1. 2000年11月13日、米国の先物取引所であるシカゴ・マーカンタイル取引所(CME)は、従来の会員組織形態から株式会社組織へ再編された。最近、欧州を中心に取引所の株式会社化が相次いでいるが、CMEの組織変更は、米国の取引所による最初の本格的な株式会社化の事例として注目される。
2. CMEが株式会社化に踏み切った狙いとしては、(1)100以上あった各種委員会を14に整理統合したり役員の人数を減らすなど意思決定の迅速化を図る、(2)ビジネス・パートナーとの株式持ち合いなどを図る、(3)プロの経営者を招聘するなど経営改革を進める、といった点が指摘できる。もちろん、取引参加権と経営参加権を分離し、会員が経営参加権を手放して現金化することを可能にするという効果もあった。

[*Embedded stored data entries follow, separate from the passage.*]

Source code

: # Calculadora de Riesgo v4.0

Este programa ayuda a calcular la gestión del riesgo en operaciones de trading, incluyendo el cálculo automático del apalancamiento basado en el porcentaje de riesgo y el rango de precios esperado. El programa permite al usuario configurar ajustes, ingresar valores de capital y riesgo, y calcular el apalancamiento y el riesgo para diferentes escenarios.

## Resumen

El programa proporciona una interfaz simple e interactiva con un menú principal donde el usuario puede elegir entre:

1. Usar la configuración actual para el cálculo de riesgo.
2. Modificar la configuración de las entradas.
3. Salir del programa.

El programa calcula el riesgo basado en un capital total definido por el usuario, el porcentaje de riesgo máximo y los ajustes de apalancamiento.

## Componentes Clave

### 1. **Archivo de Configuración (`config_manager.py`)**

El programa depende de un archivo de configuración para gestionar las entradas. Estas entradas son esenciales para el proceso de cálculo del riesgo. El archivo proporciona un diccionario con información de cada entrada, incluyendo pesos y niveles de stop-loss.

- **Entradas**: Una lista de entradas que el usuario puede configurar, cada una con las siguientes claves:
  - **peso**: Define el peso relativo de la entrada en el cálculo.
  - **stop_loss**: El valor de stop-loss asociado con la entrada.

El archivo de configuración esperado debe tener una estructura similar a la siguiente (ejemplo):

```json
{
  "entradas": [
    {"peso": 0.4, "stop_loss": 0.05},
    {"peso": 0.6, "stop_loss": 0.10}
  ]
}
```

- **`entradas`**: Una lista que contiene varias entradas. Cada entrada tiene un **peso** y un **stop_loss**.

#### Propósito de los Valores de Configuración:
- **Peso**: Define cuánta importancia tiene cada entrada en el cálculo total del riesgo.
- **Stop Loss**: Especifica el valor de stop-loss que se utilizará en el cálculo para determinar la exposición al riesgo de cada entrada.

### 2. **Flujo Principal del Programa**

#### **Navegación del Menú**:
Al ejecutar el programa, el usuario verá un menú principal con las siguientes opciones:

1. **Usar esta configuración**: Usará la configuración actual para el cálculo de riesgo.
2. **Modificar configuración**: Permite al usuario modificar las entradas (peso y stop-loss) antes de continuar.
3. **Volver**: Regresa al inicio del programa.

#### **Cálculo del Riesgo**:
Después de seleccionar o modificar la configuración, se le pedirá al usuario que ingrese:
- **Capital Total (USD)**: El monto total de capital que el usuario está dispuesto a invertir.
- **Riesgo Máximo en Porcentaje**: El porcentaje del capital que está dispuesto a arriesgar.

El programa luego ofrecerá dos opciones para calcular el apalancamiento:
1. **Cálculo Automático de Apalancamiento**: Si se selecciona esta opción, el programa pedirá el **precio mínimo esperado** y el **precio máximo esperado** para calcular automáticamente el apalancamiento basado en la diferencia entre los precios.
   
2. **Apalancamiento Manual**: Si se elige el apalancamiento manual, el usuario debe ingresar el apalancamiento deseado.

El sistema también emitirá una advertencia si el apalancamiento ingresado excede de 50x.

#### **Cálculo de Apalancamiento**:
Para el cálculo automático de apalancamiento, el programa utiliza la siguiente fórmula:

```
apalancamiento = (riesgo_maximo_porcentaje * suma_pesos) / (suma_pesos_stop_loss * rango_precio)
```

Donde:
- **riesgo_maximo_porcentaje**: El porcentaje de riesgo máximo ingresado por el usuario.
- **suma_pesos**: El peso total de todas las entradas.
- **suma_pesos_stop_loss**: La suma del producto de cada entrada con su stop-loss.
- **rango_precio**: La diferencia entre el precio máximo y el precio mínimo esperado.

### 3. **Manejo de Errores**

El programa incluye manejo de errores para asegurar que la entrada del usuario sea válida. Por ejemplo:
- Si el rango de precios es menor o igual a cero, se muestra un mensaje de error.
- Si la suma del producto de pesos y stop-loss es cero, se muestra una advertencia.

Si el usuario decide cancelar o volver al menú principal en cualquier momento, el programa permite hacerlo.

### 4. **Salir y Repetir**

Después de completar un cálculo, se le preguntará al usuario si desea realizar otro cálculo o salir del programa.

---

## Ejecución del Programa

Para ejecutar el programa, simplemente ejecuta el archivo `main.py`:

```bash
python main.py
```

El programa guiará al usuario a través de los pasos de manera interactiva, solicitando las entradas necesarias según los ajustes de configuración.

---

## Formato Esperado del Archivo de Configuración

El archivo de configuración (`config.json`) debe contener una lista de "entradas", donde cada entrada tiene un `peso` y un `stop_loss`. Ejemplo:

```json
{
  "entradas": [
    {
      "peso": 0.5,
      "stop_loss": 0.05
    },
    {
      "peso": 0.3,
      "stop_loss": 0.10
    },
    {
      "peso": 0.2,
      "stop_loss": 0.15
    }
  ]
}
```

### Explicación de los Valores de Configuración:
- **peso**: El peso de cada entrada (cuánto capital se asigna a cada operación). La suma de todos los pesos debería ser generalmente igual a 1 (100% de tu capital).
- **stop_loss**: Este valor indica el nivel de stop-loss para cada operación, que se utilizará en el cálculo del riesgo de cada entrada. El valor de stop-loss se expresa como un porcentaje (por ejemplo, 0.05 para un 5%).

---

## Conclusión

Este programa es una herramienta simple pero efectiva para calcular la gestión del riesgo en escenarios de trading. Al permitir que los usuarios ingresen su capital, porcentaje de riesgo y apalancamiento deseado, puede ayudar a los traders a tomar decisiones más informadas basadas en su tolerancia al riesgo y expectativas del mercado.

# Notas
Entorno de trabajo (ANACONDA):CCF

3. CMEの株式会社化には、(1)取引参加権を有する株主が独自に取締役を選任する権利を確保する、(2)取引資格等については取引参加者のみで決定できるよう定款に定める、(3)経営陣の刷新と委員会の合理化を除いては急激な変化を避ける、といった特色がみられる。将来の外部株主導入に備えて、市場参加者の利害を損なわないよう十分に配慮したと言える。
4. 2000年12月に施行された改正証取法によって、わが国においても、証券取引所の株式会社組織への転換が可能となっている。既に東証が「組織形態のあり方に関する特別委員会」を設置するなど、株式会社化の可能性を検討する動きもある。